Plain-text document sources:
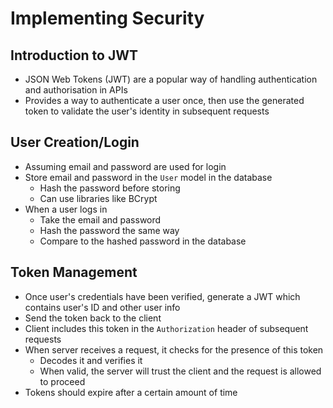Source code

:# Implementing Security

## Introduction to JWT

- JSON Web Tokens (JWT) are a popular way of handling authentication and authorisation in APIs
- Provides a way to authenticate a user once, then use the generated token to validate the user's identity in subsequent requests

## User Creation/Login

- Assuming email and password are used for login
- Store email and password in the `User` model in the database
  - Hash the password before storing
  - Can use libraries like BCrypt
- When a user logs in
  - Take the email and password
  - Hash the password the same way
  - Compare to the hashed password in the database

## Token Management

- Once user's credentials have been verified, generate a JWT which contains user's ID and other user info
- Send the token back to the client
- Client includes this token in the `Authorization` header of subsequent requests
- When server receives a request, it checks for the presence of this token
  - Decodes it and verifies it
  - When valid, the server will trust the client and the request is allowed to proceed
- Tokens should expire after a certain amount of time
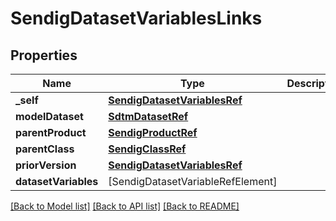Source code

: # SendigDatasetVariablesLinks

## Properties
Name | Type | Description | Notes
------------ | ------------- | ------------- | -------------
**_self** | [**SendigDatasetVariablesRef**](SendigDatasetVariablesRef.md) |  | [optional] 
**modelDataset** | [**SdtmDatasetRef**](SdtmDatasetRef.md) |  | [optional] 
**parentProduct** | [**SendigProductRef**](SendigProductRef.md) |  | [optional] 
**parentClass** | [**SendigClassRef**](SendigClassRef.md) |  | [optional] 
**priorVersion** | [**SendigDatasetVariablesRef**](SendigDatasetVariablesRef.md) |  | [optional] 
**datasetVariables** | [SendigDatasetVariableRefElement] |  | [optional] 

[[Back to Model list]](../README.md#documentation-for-models) [[Back to API list]](../README.md#documentation-for-api-endpoints) [[Back to README]](../README.md)


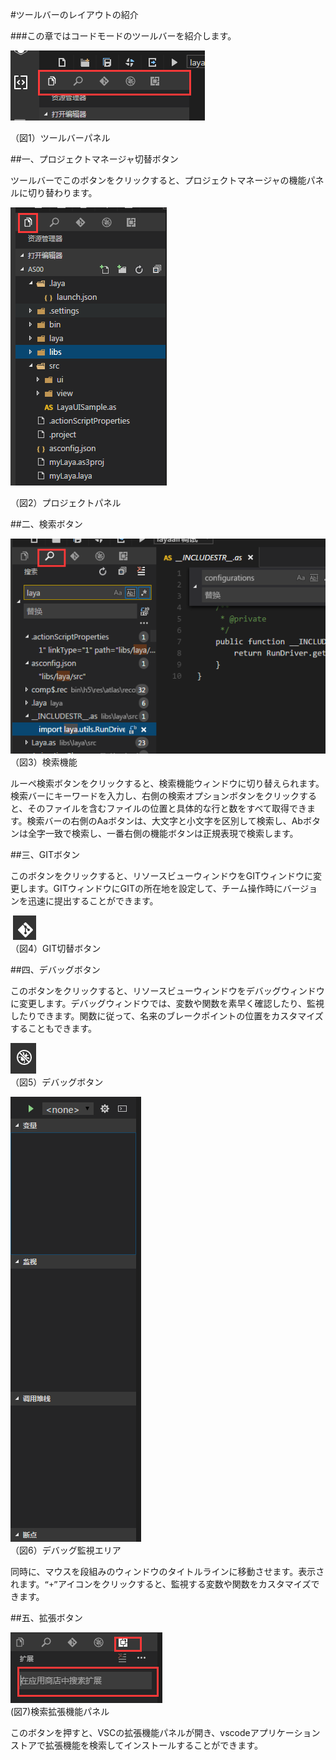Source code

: #ツールバーのレイアウトの紹介



###この章ではコードモードのツールバーを紹介します。

![blob.png](img/1.png)<br/>

（図1）ツールバーパネル




##一、プロジェクトマネージャ切替ボタン

ツールバーでこのボタンをクリックすると、プロジェクトマネージャの機能パネルに切り替わります。

![blob.png](img/2.png)<br/>

（図2）プロジェクトパネル



 



##二、検索ボタン



 ![blob.png](img/3.png)<br/>
（図3）検索機能



ルーペ検索ボタンをクリックすると、検索機能ウィンドウに切り替えられます。検索バーにキーワードを入力し、右側の検索オプションボタンをクリックすると、そのファイルを含むファイルの位置と具体的な行と数をすべて取得できます。検索バーの右側のAaボタンは、大文字と小文字を区別して検索し、Abボタンは全字一致で検索し、一番右側の機能ボタンは正規表現で検索します。



 

 



##三、GITボタン

このボタンをクリックすると、リソースビューウィンドウをGITウィンドウに変更します。GITウィンドウにGITの所在地を設定して、チーム操作時にバージョンを迅速に提出することができます。



​         ![图片1.png](img/4.png)<br/>
（図4）GIT切替ボタン



 







##四、デバッグボタン

このボタンをクリックすると、リソースビューウィンドウをデバッグウィンドウに変更します。デバッグウィンドウでは、変数や関数を素早く確認したり、監視したりできます。関数に従って、名来のブレークポイントの位置をカスタマイズすることもできます。



 ![图片1.png](img/5.png)<br/>
（図5）デバッグボタン

![图片1.png](img/6.png)<br/>
（図6）デバッグ監視エリア

同時に、マウスを段組みのウィンドウのタイトルラインに移動させます。表示されます。`“+”`アイコンをクリックすると、監視する変数や関数をカスタマイズできます。



 







##五、拡張ボタン

![blob.png](img/7.png)<br/>
(図7)検索拡張機能パネル

このボタンを押すと、VSCの拡張機能パネルが開き、vscodeアプリケーションストアで拡張機能を検索してインストールすることができます。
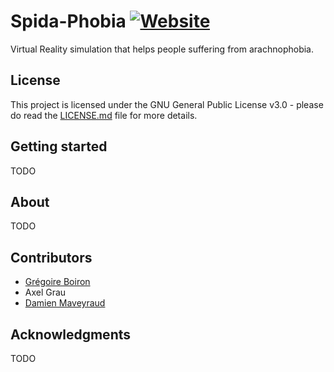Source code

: # Spida-Phobia [![Website](https://img.shields.io/website/https/dyga-entertainment.github.io/spida-phobia.svg)](https://dyga-entertainment.github.io/spida-phobia/)  
Virtual Reality simulation that helps people suffering from arachnophobia.

## License
This project is licensed under the GNU General Public License v3.0 - please do read the [LICENSE.md](https://github.com/Graygzou/Spida-Phobia/blob/master/LICENSE) file for more details.

## Getting started
TODO

## About
TODO

## Contributors
* [Grégoire Boiron](https://github.com/Graygzou)
* Axel Grau
* [Damien Maveyraud](https://github.com/Corkhan)

## Acknowledgments
TODO
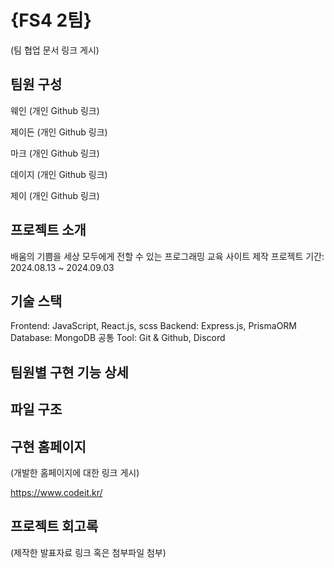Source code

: # {FS4 2팀}

(팀 협업 문서 링크 게시)

## 팀원 구성

웨인 (개인 Github 링크)

제이든 (개인 Github 링크)

마크 (개인 Github 링크)

데이지 (개인 Github 링크)

제이 (개인 Github 링크)

## 프로젝트 소개

배움의 기쁨을 세상 모두에게 전할 수 있는 프로그래밍 교육 사이트 제작
프로젝트 기간: 2024.08.13 ~ 2024.09.03

## 기술 스택

Frontend: JavaScript, React.js, scss
Backend: Express.js, PrismaORM
Database: MongoDB
공통 Tool: Git & Github, Discord

## 팀원별 구현 기능 상세

## 파일 구조

## 구현 홈페이지

(개발한 홈페이지에 대한 링크 게시)

https://www.codeit.kr/

## 프로젝트 회고록

(제작한 발표자료 링크 혹은 첨부파일 첨부)
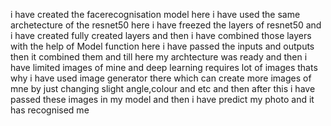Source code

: i have created the  facerecognisation model here i have used the same archetecture of the 
resnet50 here i have freezed the layers of resnet50 and i have created fully created layers
and then i have combined those layers with the help of Model function here i have passed the
inputs and outputs then it combined them and till here my archtecture was ready and then
i have limited images of mine and deep learning requires lot of images thats why i have used image generator 
there which can create more images of mne by just changing slight angle,colour and etc and then after this
i have passed these images in my model and then i have predict my photo and it has recognised me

Aim of the task :: Determine how many lines of the data include the word "프로젝트". Reply with the count and no other text.

Response area :: 3